▸ **Description of the task**: The exercise asks you to copy every line below in which "objects" appears.

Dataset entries
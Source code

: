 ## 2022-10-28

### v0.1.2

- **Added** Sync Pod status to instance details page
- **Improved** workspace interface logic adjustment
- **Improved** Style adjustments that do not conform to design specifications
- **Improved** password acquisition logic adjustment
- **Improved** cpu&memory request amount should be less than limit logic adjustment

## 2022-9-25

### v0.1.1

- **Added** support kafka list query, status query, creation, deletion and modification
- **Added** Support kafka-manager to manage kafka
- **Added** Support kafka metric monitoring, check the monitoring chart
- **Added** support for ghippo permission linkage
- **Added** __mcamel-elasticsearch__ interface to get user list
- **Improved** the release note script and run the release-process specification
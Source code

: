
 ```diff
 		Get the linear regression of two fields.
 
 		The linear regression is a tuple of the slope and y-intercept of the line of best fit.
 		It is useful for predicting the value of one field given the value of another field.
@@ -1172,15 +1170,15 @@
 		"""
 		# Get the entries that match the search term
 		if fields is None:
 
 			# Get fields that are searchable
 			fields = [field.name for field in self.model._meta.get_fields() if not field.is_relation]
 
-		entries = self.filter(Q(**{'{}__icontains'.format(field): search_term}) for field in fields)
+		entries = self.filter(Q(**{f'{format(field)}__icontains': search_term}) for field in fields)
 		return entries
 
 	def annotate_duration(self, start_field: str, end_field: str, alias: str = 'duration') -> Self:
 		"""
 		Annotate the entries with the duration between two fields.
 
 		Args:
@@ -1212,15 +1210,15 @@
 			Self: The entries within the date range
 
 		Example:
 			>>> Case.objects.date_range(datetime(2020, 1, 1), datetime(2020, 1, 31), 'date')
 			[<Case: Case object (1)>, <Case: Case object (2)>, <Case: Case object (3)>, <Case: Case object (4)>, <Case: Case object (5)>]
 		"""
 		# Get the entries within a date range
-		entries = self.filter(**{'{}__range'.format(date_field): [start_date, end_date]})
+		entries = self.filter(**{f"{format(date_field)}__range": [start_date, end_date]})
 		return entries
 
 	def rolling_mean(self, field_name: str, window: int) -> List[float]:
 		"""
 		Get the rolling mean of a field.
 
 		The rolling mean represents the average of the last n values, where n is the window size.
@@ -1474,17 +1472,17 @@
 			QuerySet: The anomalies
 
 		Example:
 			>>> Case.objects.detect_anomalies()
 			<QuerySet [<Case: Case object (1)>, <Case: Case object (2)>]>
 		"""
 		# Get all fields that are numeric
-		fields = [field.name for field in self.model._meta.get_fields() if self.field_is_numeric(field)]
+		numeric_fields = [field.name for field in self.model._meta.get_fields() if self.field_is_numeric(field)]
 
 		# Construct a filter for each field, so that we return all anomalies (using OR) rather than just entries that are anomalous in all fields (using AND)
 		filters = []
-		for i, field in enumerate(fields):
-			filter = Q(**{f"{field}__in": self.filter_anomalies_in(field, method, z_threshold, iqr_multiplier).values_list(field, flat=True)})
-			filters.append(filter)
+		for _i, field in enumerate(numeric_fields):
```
---
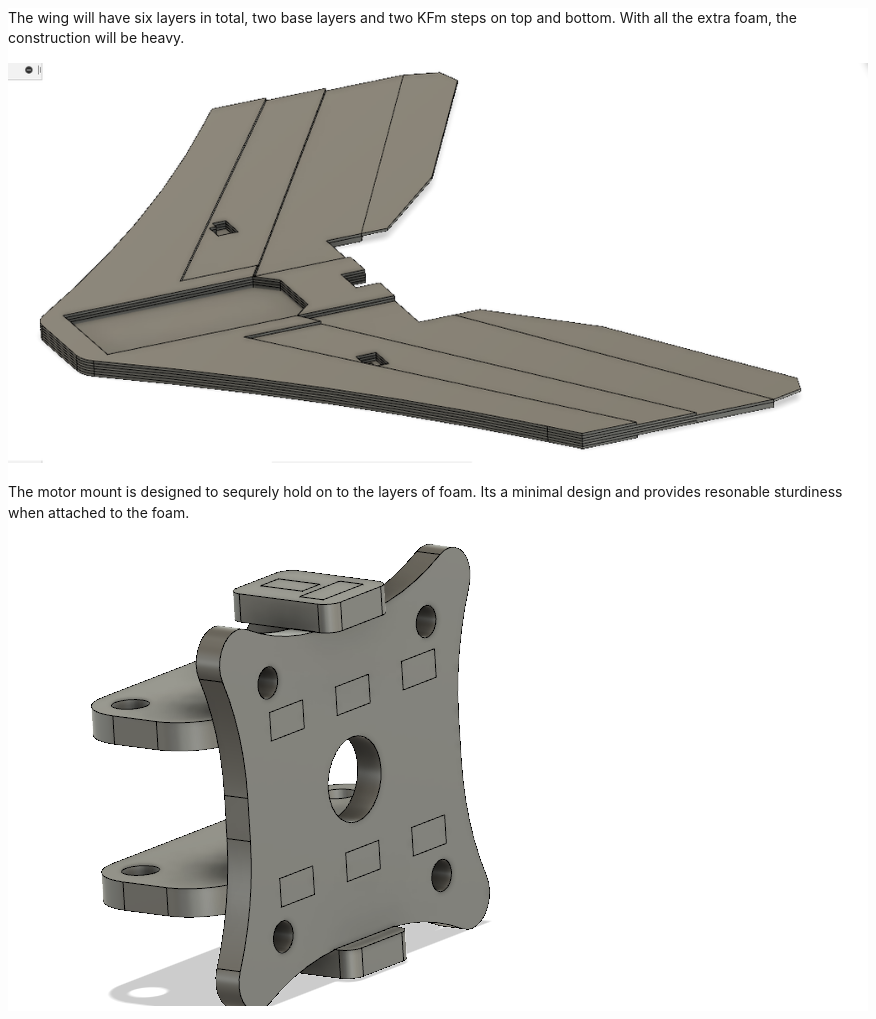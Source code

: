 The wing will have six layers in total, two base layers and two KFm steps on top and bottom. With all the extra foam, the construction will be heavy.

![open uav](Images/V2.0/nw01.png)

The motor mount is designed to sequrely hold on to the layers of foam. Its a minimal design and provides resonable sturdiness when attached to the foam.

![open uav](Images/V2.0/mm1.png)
---
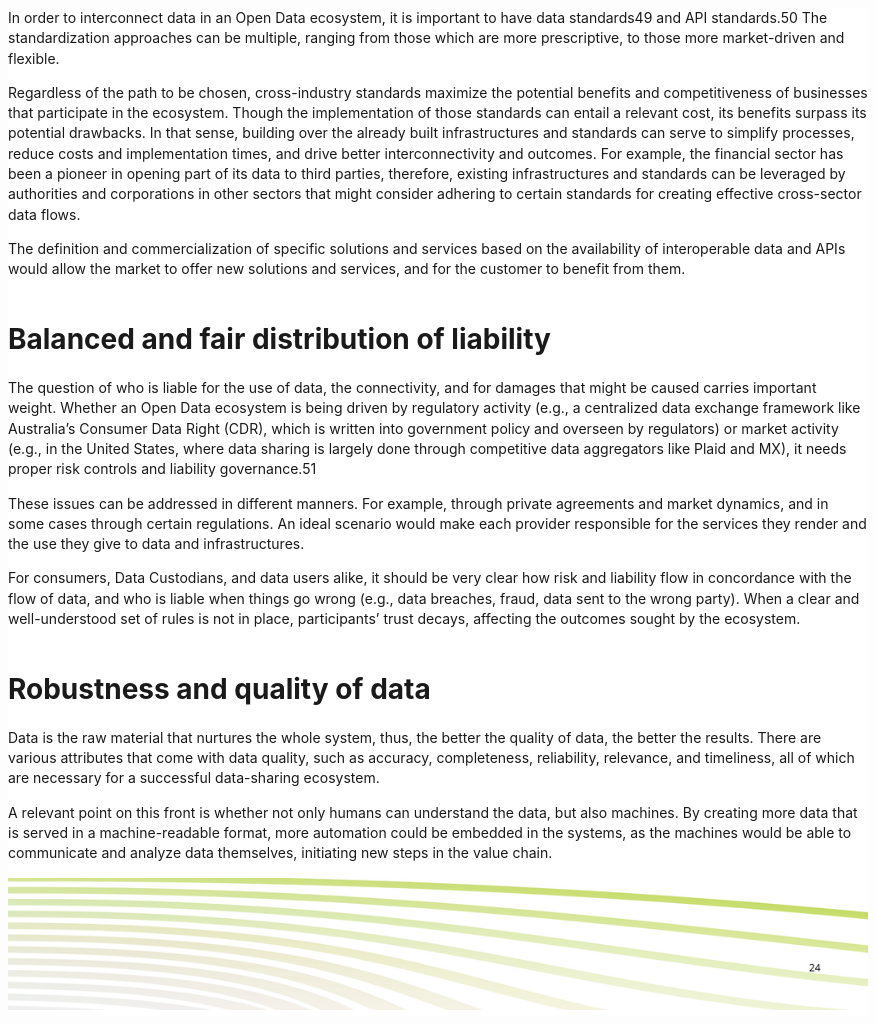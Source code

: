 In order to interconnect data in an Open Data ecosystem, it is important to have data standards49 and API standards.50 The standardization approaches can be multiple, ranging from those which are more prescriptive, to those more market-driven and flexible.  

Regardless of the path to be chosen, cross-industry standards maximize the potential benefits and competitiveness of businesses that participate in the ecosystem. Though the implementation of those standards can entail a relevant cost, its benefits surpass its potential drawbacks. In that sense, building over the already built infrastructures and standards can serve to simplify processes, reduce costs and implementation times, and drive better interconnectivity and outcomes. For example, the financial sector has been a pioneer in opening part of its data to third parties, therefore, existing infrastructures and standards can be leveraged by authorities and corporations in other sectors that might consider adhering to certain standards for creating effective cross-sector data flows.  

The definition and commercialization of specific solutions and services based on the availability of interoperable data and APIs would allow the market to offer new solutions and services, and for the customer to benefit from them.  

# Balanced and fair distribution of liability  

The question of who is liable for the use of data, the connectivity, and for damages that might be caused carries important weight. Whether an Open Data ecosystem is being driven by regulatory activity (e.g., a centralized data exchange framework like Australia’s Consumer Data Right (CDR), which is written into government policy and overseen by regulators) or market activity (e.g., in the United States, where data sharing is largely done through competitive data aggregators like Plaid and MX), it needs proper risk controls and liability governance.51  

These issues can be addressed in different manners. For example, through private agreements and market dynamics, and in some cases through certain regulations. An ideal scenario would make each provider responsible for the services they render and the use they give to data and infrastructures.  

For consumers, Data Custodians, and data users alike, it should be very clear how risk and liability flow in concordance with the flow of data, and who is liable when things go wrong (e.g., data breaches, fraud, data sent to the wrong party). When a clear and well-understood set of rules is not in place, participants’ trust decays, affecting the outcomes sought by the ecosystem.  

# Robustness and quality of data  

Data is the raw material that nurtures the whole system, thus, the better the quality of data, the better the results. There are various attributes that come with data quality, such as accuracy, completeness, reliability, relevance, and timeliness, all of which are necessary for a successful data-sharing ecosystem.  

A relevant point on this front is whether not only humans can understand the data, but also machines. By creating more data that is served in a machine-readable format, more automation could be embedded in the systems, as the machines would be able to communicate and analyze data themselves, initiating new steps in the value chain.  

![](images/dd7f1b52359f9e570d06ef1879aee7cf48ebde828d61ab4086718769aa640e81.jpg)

▸ **Output for this exercise**:
 			>>> Case.objects.date_range(datetime(2020, 1, 1), datetime(2020, 1, 31), 'date')
 			>>> Case.objects.detect_anomalies()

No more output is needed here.